» **Your objective**:
Search each line below for "github", then return the lines where it appears.

-------- Available data

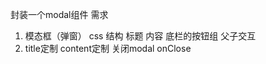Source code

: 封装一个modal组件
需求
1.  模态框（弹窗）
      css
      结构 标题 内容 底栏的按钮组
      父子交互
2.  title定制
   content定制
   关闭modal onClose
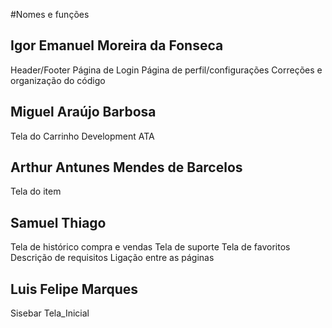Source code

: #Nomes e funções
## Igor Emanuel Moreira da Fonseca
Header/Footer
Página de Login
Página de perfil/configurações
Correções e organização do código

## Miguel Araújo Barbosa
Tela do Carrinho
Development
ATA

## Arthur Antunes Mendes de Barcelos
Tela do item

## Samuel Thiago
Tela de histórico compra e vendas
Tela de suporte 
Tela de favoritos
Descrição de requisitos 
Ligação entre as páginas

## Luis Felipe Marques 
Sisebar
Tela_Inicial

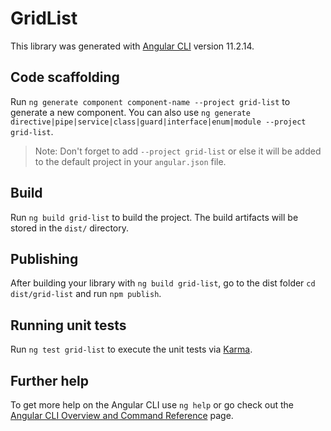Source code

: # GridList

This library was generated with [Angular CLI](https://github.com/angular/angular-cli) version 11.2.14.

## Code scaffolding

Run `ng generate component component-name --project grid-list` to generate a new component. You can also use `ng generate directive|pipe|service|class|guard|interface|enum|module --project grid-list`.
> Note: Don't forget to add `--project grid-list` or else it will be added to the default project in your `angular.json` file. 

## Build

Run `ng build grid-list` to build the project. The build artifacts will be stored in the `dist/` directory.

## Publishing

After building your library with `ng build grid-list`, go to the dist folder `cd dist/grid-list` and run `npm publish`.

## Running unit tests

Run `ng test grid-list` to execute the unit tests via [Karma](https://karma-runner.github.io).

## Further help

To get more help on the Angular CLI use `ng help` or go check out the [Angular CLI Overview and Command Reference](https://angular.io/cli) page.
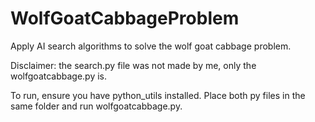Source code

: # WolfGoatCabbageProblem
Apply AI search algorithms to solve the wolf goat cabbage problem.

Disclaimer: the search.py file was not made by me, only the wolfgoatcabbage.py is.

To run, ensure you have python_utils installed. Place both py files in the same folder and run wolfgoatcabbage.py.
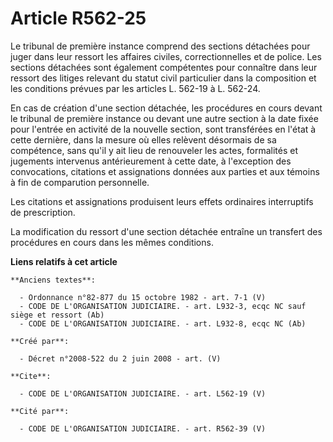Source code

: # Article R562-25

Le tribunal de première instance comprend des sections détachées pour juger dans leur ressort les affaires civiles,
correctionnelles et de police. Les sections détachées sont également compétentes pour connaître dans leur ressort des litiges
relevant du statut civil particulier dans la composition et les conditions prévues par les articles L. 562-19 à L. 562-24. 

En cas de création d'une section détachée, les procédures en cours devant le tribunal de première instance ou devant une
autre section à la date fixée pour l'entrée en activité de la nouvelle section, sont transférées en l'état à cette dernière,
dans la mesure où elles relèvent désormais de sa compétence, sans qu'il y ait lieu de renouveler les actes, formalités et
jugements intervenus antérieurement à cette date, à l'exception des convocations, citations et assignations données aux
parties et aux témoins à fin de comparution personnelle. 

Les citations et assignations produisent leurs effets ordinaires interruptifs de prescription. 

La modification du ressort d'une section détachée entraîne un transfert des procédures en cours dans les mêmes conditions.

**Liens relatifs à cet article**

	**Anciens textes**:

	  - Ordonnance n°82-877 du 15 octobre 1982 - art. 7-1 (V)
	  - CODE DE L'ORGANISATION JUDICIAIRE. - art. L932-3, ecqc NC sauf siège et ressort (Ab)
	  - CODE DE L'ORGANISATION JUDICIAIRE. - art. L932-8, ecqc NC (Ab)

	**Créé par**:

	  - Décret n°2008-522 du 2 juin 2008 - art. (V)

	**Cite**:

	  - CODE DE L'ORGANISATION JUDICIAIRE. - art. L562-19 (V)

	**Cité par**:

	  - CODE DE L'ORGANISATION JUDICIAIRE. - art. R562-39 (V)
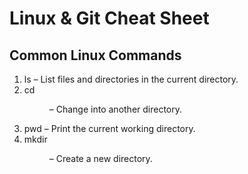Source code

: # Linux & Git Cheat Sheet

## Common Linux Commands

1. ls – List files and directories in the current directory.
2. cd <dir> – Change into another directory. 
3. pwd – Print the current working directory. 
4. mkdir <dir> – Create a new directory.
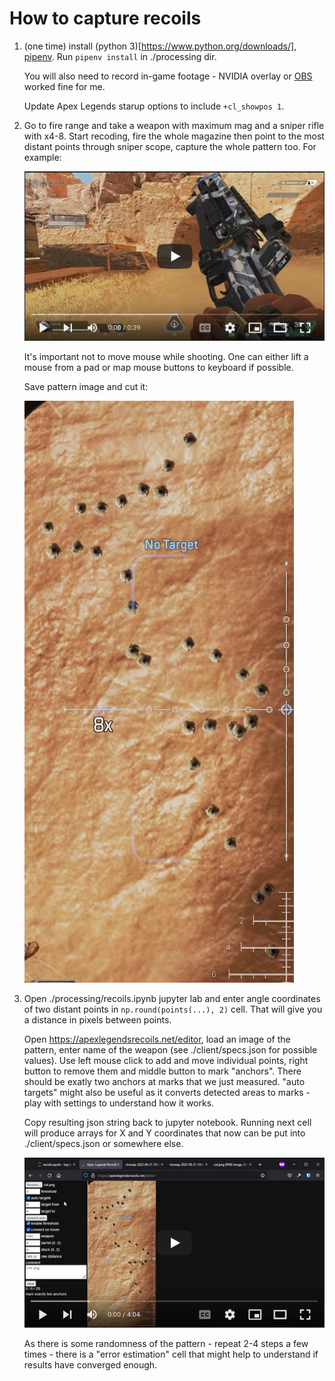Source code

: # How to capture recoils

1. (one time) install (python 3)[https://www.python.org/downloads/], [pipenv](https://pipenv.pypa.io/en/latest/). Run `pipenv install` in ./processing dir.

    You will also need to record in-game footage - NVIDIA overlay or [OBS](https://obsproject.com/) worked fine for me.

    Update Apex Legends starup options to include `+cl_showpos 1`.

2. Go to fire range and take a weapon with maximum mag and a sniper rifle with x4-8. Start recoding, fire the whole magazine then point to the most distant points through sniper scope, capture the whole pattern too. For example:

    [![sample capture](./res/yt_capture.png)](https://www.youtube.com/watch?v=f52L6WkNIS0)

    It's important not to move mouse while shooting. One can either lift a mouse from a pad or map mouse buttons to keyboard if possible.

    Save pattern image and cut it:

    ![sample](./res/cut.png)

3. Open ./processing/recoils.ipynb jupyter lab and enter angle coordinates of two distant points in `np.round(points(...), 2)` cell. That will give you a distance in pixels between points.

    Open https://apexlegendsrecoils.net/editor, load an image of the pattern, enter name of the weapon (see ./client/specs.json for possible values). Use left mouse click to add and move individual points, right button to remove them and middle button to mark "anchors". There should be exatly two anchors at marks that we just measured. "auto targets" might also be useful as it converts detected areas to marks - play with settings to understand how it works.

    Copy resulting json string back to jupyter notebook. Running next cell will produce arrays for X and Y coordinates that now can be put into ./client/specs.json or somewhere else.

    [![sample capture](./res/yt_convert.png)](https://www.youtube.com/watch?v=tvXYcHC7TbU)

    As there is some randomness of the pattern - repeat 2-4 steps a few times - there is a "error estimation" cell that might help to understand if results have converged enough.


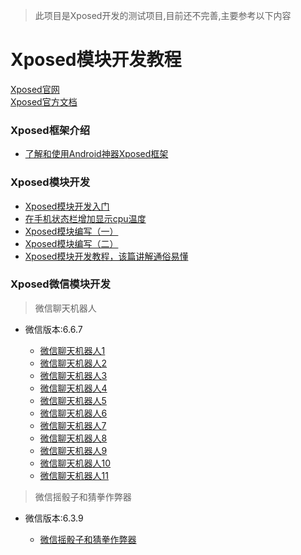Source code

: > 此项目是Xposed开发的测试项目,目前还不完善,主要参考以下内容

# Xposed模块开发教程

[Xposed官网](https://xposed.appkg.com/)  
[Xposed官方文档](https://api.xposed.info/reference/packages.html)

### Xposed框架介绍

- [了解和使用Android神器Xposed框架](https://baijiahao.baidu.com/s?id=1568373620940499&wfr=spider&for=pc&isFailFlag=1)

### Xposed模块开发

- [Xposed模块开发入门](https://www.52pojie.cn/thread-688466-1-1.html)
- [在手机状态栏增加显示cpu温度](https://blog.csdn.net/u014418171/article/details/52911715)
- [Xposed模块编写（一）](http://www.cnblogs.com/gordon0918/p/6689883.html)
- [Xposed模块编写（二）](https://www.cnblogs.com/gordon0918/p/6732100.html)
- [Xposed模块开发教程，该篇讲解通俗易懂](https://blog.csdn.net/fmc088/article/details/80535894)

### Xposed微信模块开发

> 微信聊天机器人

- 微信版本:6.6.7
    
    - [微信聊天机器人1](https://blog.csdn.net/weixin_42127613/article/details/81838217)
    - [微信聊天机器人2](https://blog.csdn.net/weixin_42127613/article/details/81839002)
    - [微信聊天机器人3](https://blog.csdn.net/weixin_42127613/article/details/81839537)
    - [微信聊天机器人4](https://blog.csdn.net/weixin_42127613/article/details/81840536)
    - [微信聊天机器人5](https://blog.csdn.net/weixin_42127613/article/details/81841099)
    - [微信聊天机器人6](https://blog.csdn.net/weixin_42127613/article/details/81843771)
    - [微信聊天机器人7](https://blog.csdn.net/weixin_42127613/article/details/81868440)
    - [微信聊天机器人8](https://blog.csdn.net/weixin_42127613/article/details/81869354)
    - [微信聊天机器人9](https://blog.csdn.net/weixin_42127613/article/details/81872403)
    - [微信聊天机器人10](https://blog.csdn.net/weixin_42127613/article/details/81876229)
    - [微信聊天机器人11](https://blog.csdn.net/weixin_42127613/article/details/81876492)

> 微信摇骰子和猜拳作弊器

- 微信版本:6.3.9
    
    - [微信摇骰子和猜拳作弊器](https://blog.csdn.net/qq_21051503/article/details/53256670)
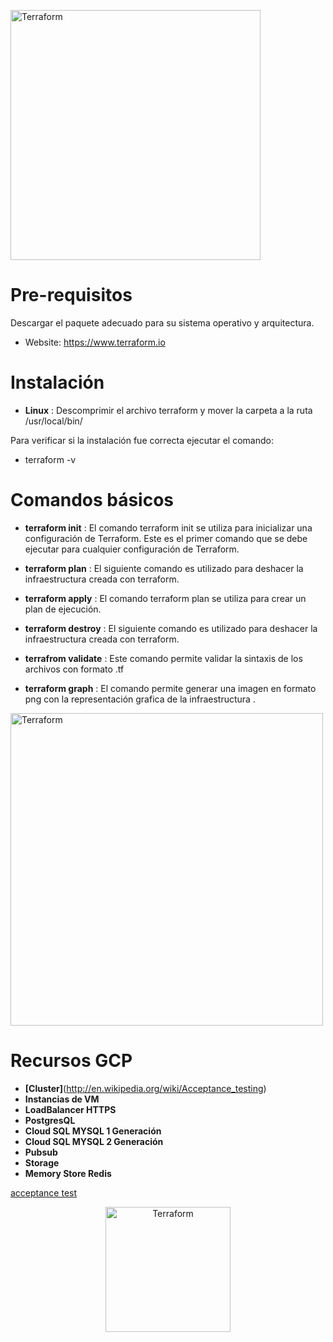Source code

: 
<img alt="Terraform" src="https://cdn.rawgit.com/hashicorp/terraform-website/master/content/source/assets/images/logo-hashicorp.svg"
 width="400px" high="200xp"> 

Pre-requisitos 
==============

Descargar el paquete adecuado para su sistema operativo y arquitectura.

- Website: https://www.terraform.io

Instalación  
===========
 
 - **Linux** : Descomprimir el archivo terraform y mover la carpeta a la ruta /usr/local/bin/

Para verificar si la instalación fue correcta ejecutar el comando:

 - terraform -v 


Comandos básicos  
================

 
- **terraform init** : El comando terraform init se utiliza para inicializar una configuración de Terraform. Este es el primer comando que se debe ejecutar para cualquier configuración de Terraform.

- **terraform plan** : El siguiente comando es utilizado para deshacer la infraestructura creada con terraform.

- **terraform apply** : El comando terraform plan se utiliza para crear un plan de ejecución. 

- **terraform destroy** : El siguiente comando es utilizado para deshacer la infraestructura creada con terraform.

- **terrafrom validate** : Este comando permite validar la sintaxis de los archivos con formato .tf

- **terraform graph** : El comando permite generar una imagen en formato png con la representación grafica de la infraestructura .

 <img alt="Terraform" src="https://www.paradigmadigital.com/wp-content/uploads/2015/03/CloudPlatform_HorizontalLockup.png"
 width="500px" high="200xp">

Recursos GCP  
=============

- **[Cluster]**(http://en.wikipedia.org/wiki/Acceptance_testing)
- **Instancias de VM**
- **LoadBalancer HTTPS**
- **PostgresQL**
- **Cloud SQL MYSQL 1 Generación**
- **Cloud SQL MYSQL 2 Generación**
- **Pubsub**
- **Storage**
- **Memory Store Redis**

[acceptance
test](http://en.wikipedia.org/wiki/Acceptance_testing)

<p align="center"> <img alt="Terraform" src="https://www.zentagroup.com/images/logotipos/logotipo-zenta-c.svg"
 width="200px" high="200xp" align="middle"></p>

----------------

» **Answer area**:
This library was generated with [Angular CLI](https://github.com/angular/angular-cli) version 11.2.14.
Run `ng test grid-list` to execute the unit tests via [Karma](https://karma-runner.github.io).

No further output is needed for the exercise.